■ **Task goal**
Look through the listing underneath for "quad", and copy every line that has it.

■ **The input**
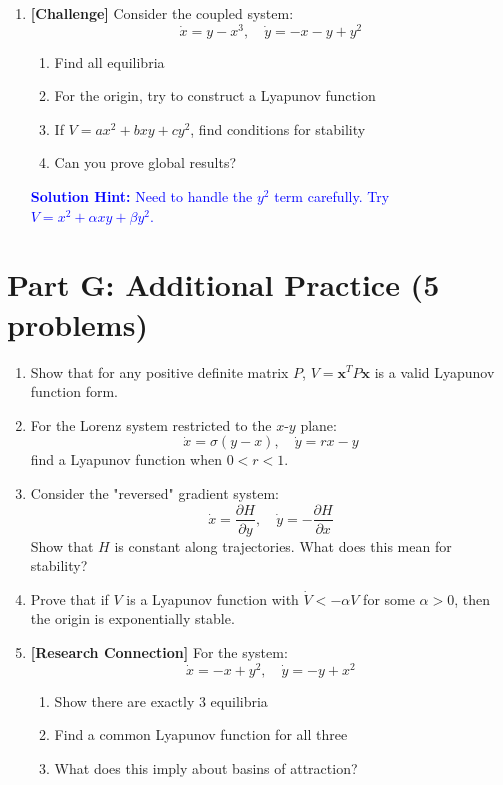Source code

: \documentclass[12pt]{article}
\newcommand{\solution}[1]{\textcolor{blue}{\textbf{Solution Hint:} #1}}
\begin{document}
\begin{enumerate}[resume]
\item \textbf{[Challenge]} Consider the coupled system:
$$\dot{x} = y - x^3, \quad \dot{y} = -x - y + y^2$$
\begin{enumerate}[label=(\alph*)]
    \item Find all equilibria
    \item For the origin, try to construct a Lyapunov function
    \item If $V = ax^2 + bxy + cy^2$, find conditions for stability
    \item Can you prove global results?
\end{enumerate}
\solution{Need to handle the $y^2$ term carefully. Try $V = x^2 + \alpha xy + \beta y^2$.}
\end{enumerate}

\section*{Part G: Additional Practice (5 problems)}

\begin{enumerate}[resume]
\item Show that for any positive definite matrix $P$, $V = \mathbf{x}^T P \mathbf{x}$ is a valid Lyapunov function form.

\item For the Lorenz system restricted to the $x$-$y$ plane:
$$\dot{x} = \sigma(y-x), \quad \dot{y} = rx - y$$
find a Lyapunov function when $0 < r < 1$.

\item Consider the "reversed" gradient system:
$$\dot{x} = \frac{\partial H}{\partial y}, \quad \dot{y} = -\frac{\partial H}{\partial x}$$
Show that $H$ is constant along trajectories. What does this mean for stability?

\item Prove that if $V$ is a Lyapunov function with $\dot{V} < -\alpha V$ for some $\alpha > 0$, then the origin is exponentially stable.

\item \textbf{[Research Connection]} For the system:
$$\dot{x} = -x + y^2, \quad \dot{y} = -y + x^2$$
\begin{enumerate}[label=(\alph*)]
    \item Show there are exactly 3 equilibria
    \item Find a common Lyapunov function for all three
    \item What does this imply about basins of attraction?
\end{enumerate}
\end{enumerate}
\end{document}
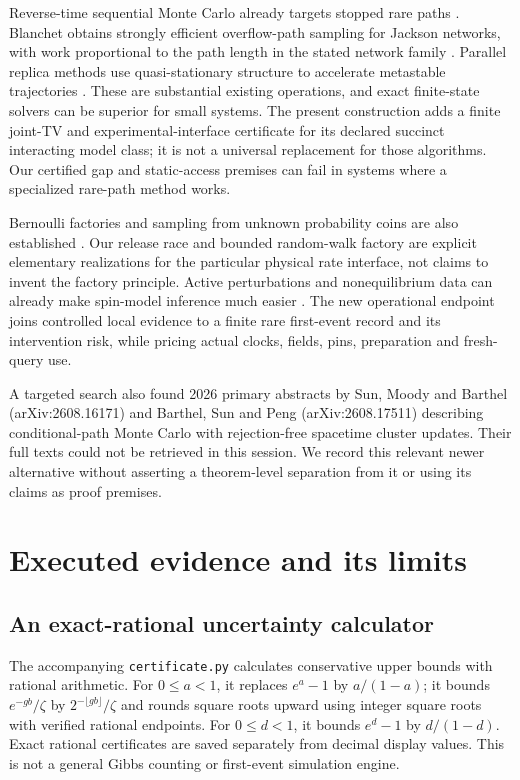 Reverse-time sequential Monte Carlo already targets stopped rare paths
\cite{reverse}. Blanchet obtains strongly efficient overflow-path
sampling for Jackson networks, with work proportional to the path length
in the stated network family \cite{blanchet}. Parallel replica methods
use quasi-stationary structure to accelerate metastable trajectories
\cite{parrep}. These are substantial existing operations, and exact
finite-state solvers can be superior for small systems. The present
construction adds a finite joint-TV and experimental-interface certificate
for its declared succinct interacting model class; it is not a universal
replacement for those algorithms. Our certified gap and static-access
premises can fail in systems where a specialized rare-path method works.

Bernoulli factories and sampling from unknown probability coins are also
established \cite{huber,bernoullirace}. Our release race and bounded random-walk
factory are explicit elementary realizations for the particular physical
rate interface, not claims to invent the factory principle. Active
perturbations and nonequilibrium data can already make spin-model
inference much easier \cite{activefields,dutt}. The new operational
endpoint joins controlled local evidence to a finite rare first-event
record and its intervention risk, while pricing actual clocks, fields,
pins, preparation and fresh-query use.

A targeted search also found 2026 primary abstracts by Sun, Moody and
Barthel (arXiv:2608.16171) and Barthel, Sun and Peng
(arXiv:2608.17511) describing conditional-path Monte Carlo with
rejection-free spacetime cluster updates. Their full texts could not be
retrieved in this session. We record this relevant newer alternative
without asserting a theorem-level separation from it or using its
claims as proof premises.

\section{Executed evidence and its limits}
\subsection{An exact-rational uncertainty calculator}
The accompanying \texttt{certificate.py} calculates conservative
upper bounds with rational arithmetic. For $0\le a<1$, it replaces
$e^a-1$ by $a/(1-a)$; it bounds $e^{-gb}/\zeta$ by
$2^{-\lfloor gb\rfloor}/\zeta$ and rounds square roots upward using
integer square roots with verified rational endpoints. For
$0\le d<1$, it bounds $e^d-1$ by $d/(1-d)$. Exact rational
certificates are saved separately from decimal display values.
This is not a general Gibbs counting or first-event simulation engine.

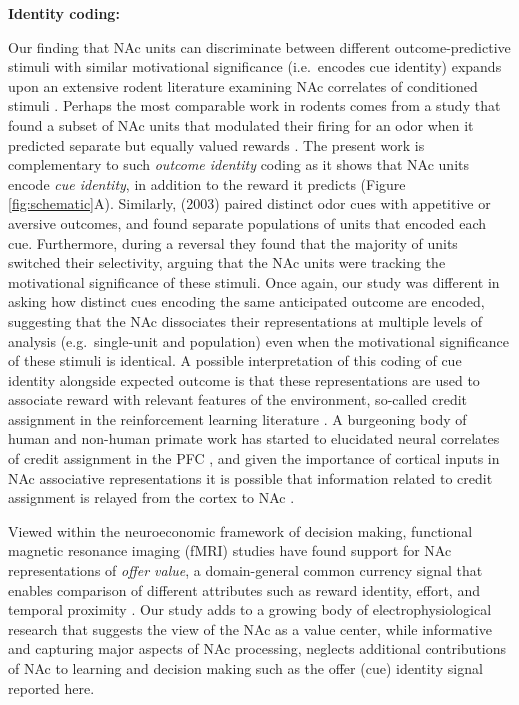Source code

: \documentclass[11pt]{article}
\let\cite=\citep
\begin{document}
{\bf Identity coding:}

Our finding that NAc units can discriminate between different outcome-predictive stimuli with similar motivational significance (i.e.\ encodes cue identity) expands upon an extensive rodent literature examining NAc correlates of conditioned stimuli \cite{Setlow2003,Nicola2004,Yun2004,Roitman2005,Day2006,Ambroggi2008,Ishikawa2008,Roesch2009a,Saddoris2011,Goldstein2012,Lansink2012,Bissonette2013,McGinty2013,Atallah2014,Sugam2014,Cooch2015,West2016,Dejean2017}. Perhaps the most comparable work in rodents comes from a study that found a subset of NAc units that modulated their firing for an odor when it predicted separate but equally valued rewards \cite{Cooch2015}. The present work is complementary to such {\it outcome identity} coding as it shows that NAc units encode {\it cue identity}, in addition to the reward it predicts (Figure \ref{fig:schematic}A). Similarly, \citeauthor{Setlow2003} (2003) paired distinct odor cues with appetitive or aversive outcomes, and found separate populations of units that encoded each cue. Furthermore, during a reversal they found that the majority of units switched their selectivity, arguing that the NAc units were tracking the motivational significance of these stimuli. Once again, our study was different in asking how distinct cues encoding the same anticipated outcome are encoded, suggesting that the NAc dissociates their representations at multiple levels of analysis (e.g.\ single-unit and population) even when the motivational significance of these stimuli is identical. A possible interpretation of this coding of cue identity alongside expected outcome is that these representations are used to associate reward with relevant features of the environment, so-called credit assignment in the reinforcement learning literature \cite{sutton1998}. A burgeoning body of human and non-human primate work has started to elucidated neural correlates of credit assignment in the PFC \cite{Chau2015,Akaishi2016,Asaad2017,Noonan2017}, and given the importance of cortical inputs in NAc associative representations it is possible that information related to credit assignment is relayed from the cortex to NAc \cite{Ishikawa2008,Cooch2015}.

Viewed within the neuroeconomic framework of decision making, functional magnetic resonance imaging (fMRI) studies have found support for NAc representations of {\it offer value}, a domain-general common currency signal that enables comparison of different attributes such as reward identity, effort, and temporal proximity \cite{Peters2009,Levy2012,Bartra2013,Sescousse2015}. Our study adds to a growing body of electrophysiological research that suggests the view of the NAc as a value center, while informative and capturing major aspects of NAc processing, neglects additional contributions of NAc to learning and decision making such as the offer (cue) identity signal reported here.
\end{document}
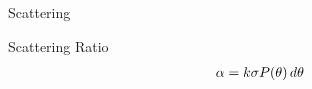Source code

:\documentclass[compress,red,12pt]{beamer}
\begin{document}



%
%
\begin{frame}{Scattering}
    \begin{overprint}
      {
        \centerline{\def\svgwidth{0.6\linewidth}\small{}}
      }
      {
        \centerline{\def\svgwidth{0.6\linewidth}\small{}}
      }
      {
        \centerline{\def\svgwidth{0.6\linewidth}\small{}}
      }
    \end{overprint}
    {
      \begin{center}{Scattering Ratio}
        \begin{align*}
          \alpha = k \sigma P(\theta) \,d{\theta}
        \end{align*}
      \end{center}
    }
\end{frame}

\end{document}
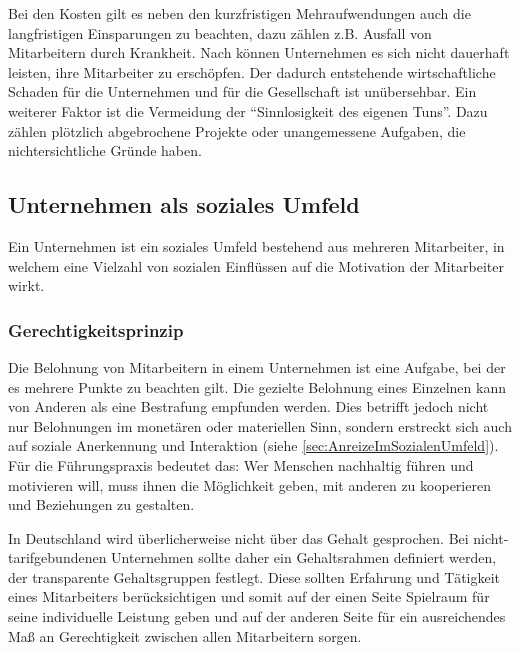 Bei den Kosten gilt es neben den kurzfristigen Mehraufwendungen auch die langfristigen Einsparungen zu beachten, dazu zählen z.B. Ausfall von Mitarbeitern durch Krankheit. Nach \citet{Schlolaut.2013} können Unternehmen es sich nicht dauerhaft leisten, ihre Mitarbeiter zu erschöpfen. Der dadurch entstehende wirtschaftliche Schaden für die Unternehmen und für die Gesellschaft ist unübersehbar. Ein weiterer Faktor ist die Vermeidung der “Sinnlosigkeit des eigenen Tuns”. Dazu zählen plötzlich abgebrochene Projekte oder unangemessene Aufgaben, die nichtersichtliche Gründe haben.

\subsection{Unternehmen als soziales Umfeld}
Ein Unternehmen ist ein soziales Umfeld bestehend aus mehreren Mitarbeiter, in welchem eine Vielzahl von sozialen Einflüssen auf die Motivation der Mitarbeiter wirkt. 

\subsubsection{Gerechtigkeitsprinzip}
Die Belohnung von Mitarbeitern in einem Unternehmen ist eine Aufgabe, bei der es mehrere Punkte zu beachten gilt. Die gezielte Belohnung eines Einzelnen kann von Anderen als eine Bestrafung empfunden werden. Dies betrifft jedoch nicht nur Belohnungen im monetären oder materiellen Sinn, sondern erstreckt sich auch auf soziale Anerkennung und Interaktion (siehe \ref{sec:AnreizeImSozialenUmfeld}). \glqq Für die Führungspraxis bedeutet das: Wer Menschen nachhaltig führen und motivieren will, muss ihnen die Möglichkeit geben, mit anderen zu kooperieren und Beziehungen zu gestalten.\grqq \cite[S. 18]{Seelbach.2011} 

In Deutschland wird überlicherweise nicht über das Gehalt gesprochen. Bei nicht-tarifgebundenen Unternehmen sollte daher ein Gehaltsrahmen definiert werden, der transparente Gehaltsgruppen festlegt. Diese sollten Erfahrung und Tätigkeit eines Mitarbeiters berücksichtigen und somit auf der einen Seite Spielraum für seine individuelle Leistung geben und auf der anderen Seite für ein ausreichendes Maß an Gerechtigkeit zwischen allen Mitarbeitern sorgen.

■ **Exercise solution**
$$\dot{x} = y - x^3, \quad \dot{y} = -x - y + y^2$$
$$\dot{x} = \sigma(y-x), \quad \dot{y} = rx - y$$
$$\dot{x} = \frac{\partial H}{\partial y}, \quad \dot{y} = -\frac{\partial H}{\partial x}$$
$$\dot{x} = -x + y^2, \quad \dot{y} = -y + x^2$$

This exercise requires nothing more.